As the Brampton Hockey Club prepares for the 2012-13 CWHL season, the one guarantee the club has is that Jayna Hefford will be ready.
As every autumn approaches, the stoic Hefford has a renewed enthusiasm for the game. The first-ever Most Valuable Player in the history of the Canadian Women’s Hockey League, Hefford makes history every time she graces the ice.
While players such as Hayley Wickenheiser, Angela Ruggiero and Meghan Agosta are household names, Hefford quietly goes on, conducting herself with great alacrity. Fans that gather in the frozen rinks to see her play recognize that the true honour is to witness a living legend.
Hailing from the Canadian hockey mecca of Kingston, Ontario, she has enthralled fans with her skills for nearly two decades. From humble beginnings with the Kingston Kodiaks, to being an All-OUA selection with the Toronto Varsity Blues women's ice hockey program, to playing for the Canadian National Team since 1997, Hefford has assembled a career that is the envy of players worldwide.
In many ways, her career has run parallel to the growth of women’s hockey.
Regardless of the circumstances, Hefford brings a reassuring presence to the ice.
Three moments in her career are testament to that.
In 2000, Hefford scored the game-tying goal in the gold-medal game of the 2000 IIHF World Championships to force overtime.

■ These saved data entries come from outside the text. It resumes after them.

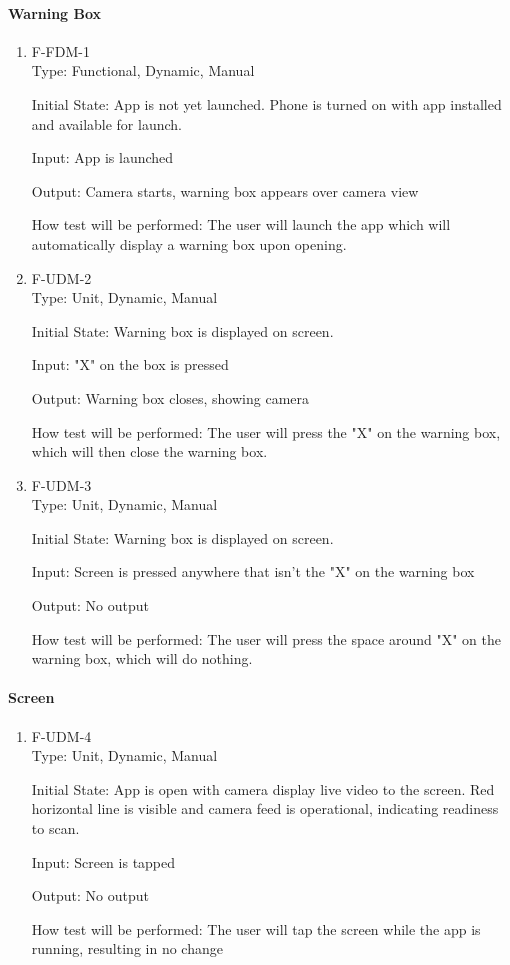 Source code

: \documentclass[12pt, titlepage]{article}
\begin{document}
\paragraph{Warning Box}
\begin{enumerate}
\item{F-FDM-1\\}
Type: Functional, Dynamic, Manual
					
Initial State: 
App is not yet launched. Phone is turned on with app installed and available for launch.
					
Input: 
App is launched
					
Output: 
Camera starts, warning box appears over camera view
					
How test will be performed: 
The user will launch the app which will automatically display a warning box upon opening.

\item{F-UDM-2\\}
Type: Unit, Dynamic, Manual
					
Initial State: 
Warning box is displayed on screen.
					
Input: 
"X" on the box is pressed
					
Output: 
Warning box closes, showing camera
					
How test will be performed: 
The user will press the "X" on the warning box, which will then close the warning box.

\item{F-UDM-3\\}
Type: Unit, Dynamic, Manual
					
Initial State: 
Warning box is displayed on screen.
					
Input: 
Screen is pressed anywhere that isn't the "X" on the warning box
					
Output: 
No output
					
How test will be performed: 
The user will press the space around "X" on the warning box, which will do nothing.

\end{enumerate}

\paragraph{Screen}
\begin{enumerate}
\item{F-UDM-4\\}
Type: Unit, Dynamic, Manual
					
Initial State: 
App is open with camera display live video to the screen. Red horizontal line is visible and camera feed is operational, indicating readiness to scan.
					
Input: 
Screen is tapped
					
Output: 
No output
					
How test will be performed: 
The user will  tap the screen while the app is running, resulting in no change

\end{enumerate}
\end{document}
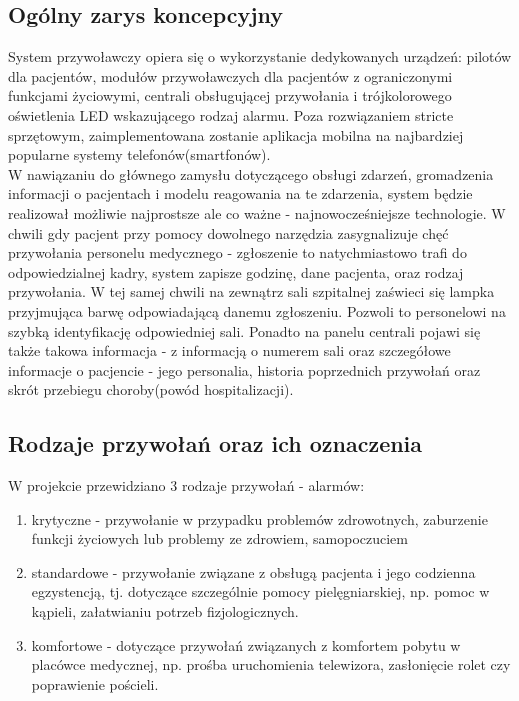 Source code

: \documentclass[12pt]{article} %
\begin{document}
\subsection{Ogólny zarys koncepcyjny}
System przywoławczy opiera się o wykorzystanie dedykowanych urządzeń: pilotów dla pacjentów, modułów przywoławczych dla pacjentów z ograniczonymi funkcjami życiowymi, centrali obsługującej przywołania i trójkolorowego oświetlenia LED wskazującego rodzaj alarmu. Poza rozwiązaniem stricte sprzętowym, zaimplementowana zostanie aplikacja mobilna na najbardziej popularne systemy telefonów(smartfonów).
\\
W nawiązaniu do głównego zamysłu dotyczącego obsługi zdarzeń, gromadzenia informacji o pacjentach i modelu reagowania na te zdarzenia, system będzie realizował możliwie najprostsze ale co ważne - najnowocześniejsze technologie. W chwili gdy pacjent przy pomocy dowolnego narzędzia zasygnalizuje chęć przywołania personelu medycznego - zgłoszenie to natychmiastowo trafi do odpowiedzialnej kadry, system zapisze godzinę, dane pacjenta, oraz rodzaj przywołania. W tej samej chwili na zewnątrz sali szpitalnej zaświeci się lampka przyjmująca barwę odpowiadającą danemu zgłoszeniu. Pozwoli to personelowi na szybką identyfikację odpowiedniej sali. Ponadto na panelu centrali pojawi się także takowa informacja  - z informacją o numerem sali oraz szczegółowe informacje o pacjencie - jego personalia, historia poprzednich przywołań oraz skrót przebiegu choroby(powód hospitalizacji).

\subsection{Rodzaje przywołań oraz ich oznaczenia}

W projekcie przewidziano 3 rodzaje przywołań - alarmów:
\begin{enumerate}
\item krytyczne - przywołanie w przypadku problemów zdrowotnych, zaburzenie funkcji życiowych lub problemy ze zdrowiem, samopoczuciem
\item standardowe - przywołanie związane z obsługą pacjenta i jego codzienna egzystencją, tj. dotyczące szczególnie pomocy pielęgniarskiej, np. pomoc w kąpieli, załatwianiu potrzeb fizjologicznych.
\item komfortowe - dotyczące przywołań związanych z komfortem pobytu w placówce medycznej, np. prośba uruchomienia telewizora, zasłonięcie rolet czy poprawienie pościeli.
\end{enumerate}
\end{document}
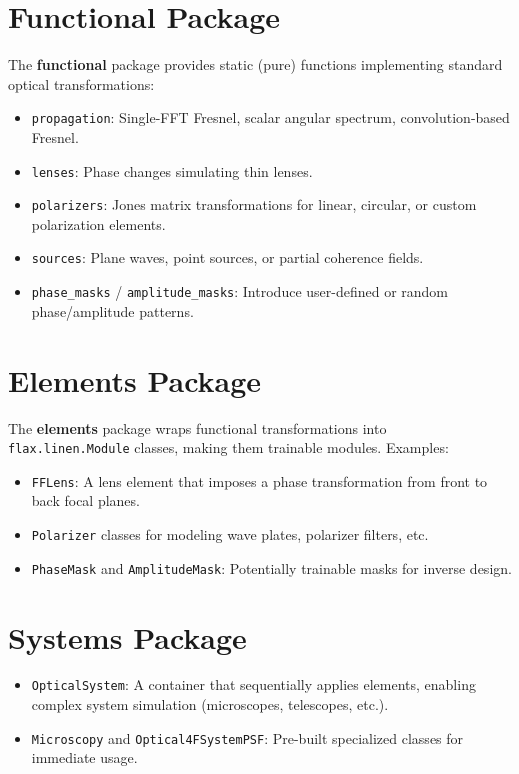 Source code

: \documentclass[a4paper,12pt]{report}
\begin{document}
\section{Functional Package}
The \textbf{functional} package provides static (pure) functions implementing standard optical transformations:
\begin{itemize}
    \item \texttt{propagation}: Single-FFT Fresnel, scalar angular spectrum, convolution-based Fresnel.
    \item \texttt{lenses}: Phase changes simulating thin lenses.
    \item \texttt{polarizers}: Jones matrix transformations for linear, circular, or custom polarization elements.
    \item \texttt{sources}: Plane waves, point sources, or partial coherence fields.
    \item \texttt{phase\_masks} / \texttt{amplitude\_masks}: Introduce user-defined or random phase/amplitude patterns.
\end{itemize}

\section{Elements Package}
The \textbf{elements} package wraps functional transformations into \texttt{flax.linen.Module} classes, making them trainable modules. Examples:
\begin{itemize}
    \item \texttt{FFLens}: A lens element that imposes a phase transformation from front to back focal planes.
    \item \texttt{Polarizer} classes for modeling wave plates, polarizer filters, etc.
    \item \texttt{PhaseMask} and \texttt{AmplitudeMask}: Potentially trainable masks for inverse design.
\end{itemize}

\section{Systems Package}
\begin{itemize}
    \item \texttt{OpticalSystem}: A container that sequentially applies elements, enabling complex system simulation (microscopes, telescopes, etc.).
    \item \texttt{Microscopy} and \texttt{Optical4FSystemPSF}: Pre-built specialized classes for immediate usage.
\end{itemize}
\end{document}
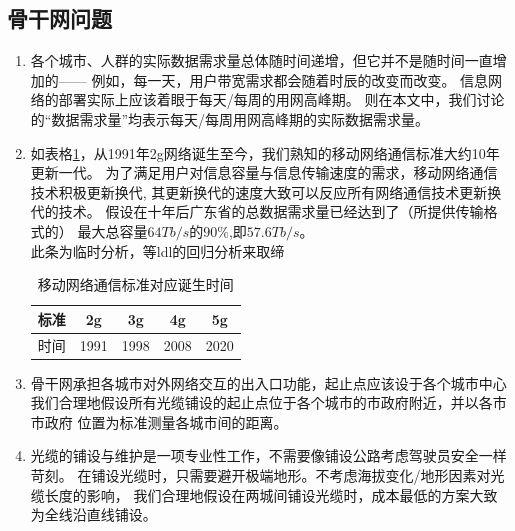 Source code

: \documentclass[UTF8,12pt]{ctexart}
\begin{document}
    \subsection{骨干网问题}
        \begin{enumerate}
        \item 各个城市、人群的实际数据需求量总体随时间递增，但它并不是随时间一直增加的——
            例如，每一天，用户带宽需求都会随着时辰的改变而改变。
            信息网络的部署实际上应该着眼于每天/每周的用网高峰期。
            则在本文中，我们讨论的“数据需求量”均表示每天/每周用网高峰期的实际数据需求量。
        \item 如表格\ref{2g}，从1991年2g网络诞生至今，我们熟知的移动网络通信标准大约10年更新一代。
        为了满足用户对信息容量与信息传输速度的需求，移动网络通信技术积极更新换代,
        其更新换代的速度大致可以反应所有网络通信技术更新换代的技术。
        假设在十年后广东省的总数据需求量已经达到了（所提供传输格式的）
        最大总容量$64Tb/s$的$90\%$,即$57.6Tb/s$。\\
        \Huge{此条为临时分析，等ldl的回归分析来取缔}\normalsize
        \begin{table}[htbp]
            \centering
              \begin{tabular}{ccccc}
              \toprule
              标准     & 2g     & 3g     & 4g     & 5g \\
              \midrule
              时间     & 1991   & 1998   & 2008   & 2020 \\
              \bottomrule
              \end{tabular}%
            \caption{移动网络通信标准对应诞生时间}\label{2g}
          \end{table}%

        \item 骨干网承担各城市对外网络交互的出入口功能，起止点应该设于各个城市中心
            我们合理地假设所有光缆铺设的起止点位于各个城市的市政府附近，并以各市市政府
            位置为标准测量各城市间的距离。
            
        \item 光缆的铺设与维护是一项专业性工作，不需要像铺设公路考虑驾驶员安全一样苛刻。
            在铺设光缆时，只需要避开极端地形。不考虑海拔变化/地形因素对光缆长度的影响，
            我们合理地假设在两城间铺设光缆时，成本最低的方案大致为全线沿直线铺设。
        \end{enumerate}
\end{document}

Though her team suffered from 13 penalties in the gold-medal game of the 2002 Salt Lake Winter Games, Hefford logged the gold-medal-winning goal.
The 200th game of her Hockey Canada career was contested on New Year’s Day 2010 in Ottawa, Ontario. As a preview of the 2010 Vancouver Winter Games, Hefford’s efforts foreshadowed what was to come. Scoring the shootout goal versus US goaltender Jessie Vetter, she would enjoy a third gold medal a few months later in Vancouver.
When Jennifer Botterill retired from the Canadian Team in 2011, many fans started a grassroots campaign online to encourage Hockey Canada to rightfully retire her number. Although there are many other players that are worthy of the honour as well (Wickenhesier, Cassie Campbell, Geraldine Heaney, Kim St. Pierre), once Jayna Hefford retires, she will also merit consideration.
It would only be fitting to have her number 16 raised to the rafters.
Like the Baltimore Orioles without Cal Ripken Jr., or the Edmonton Oilers without Wayne Gretzky, when Jayna Hefford retires, the Brampton club will never be the same. Having played with the franchise for over a dozen years, a Clarkson Cup would bring her entry into the Triple Gold Club for Women (a player with Winter Games gold, World Championship gold and a Clarkson Cup).
Although she still waits for the elusive Clarkson Cup, many more honors are sure to follow. The Order of Hockey in Canada shall one day be bestowed upon her, while her impressive body of work will culminate with membership into the Hockey Hall of Fame.
For a generation of young women that found the surroundings of the frozen ice surface an inviting place of comfort and equality, they certainly owe a debt of gratitude to a groundbreaking player like Jayna Hefford.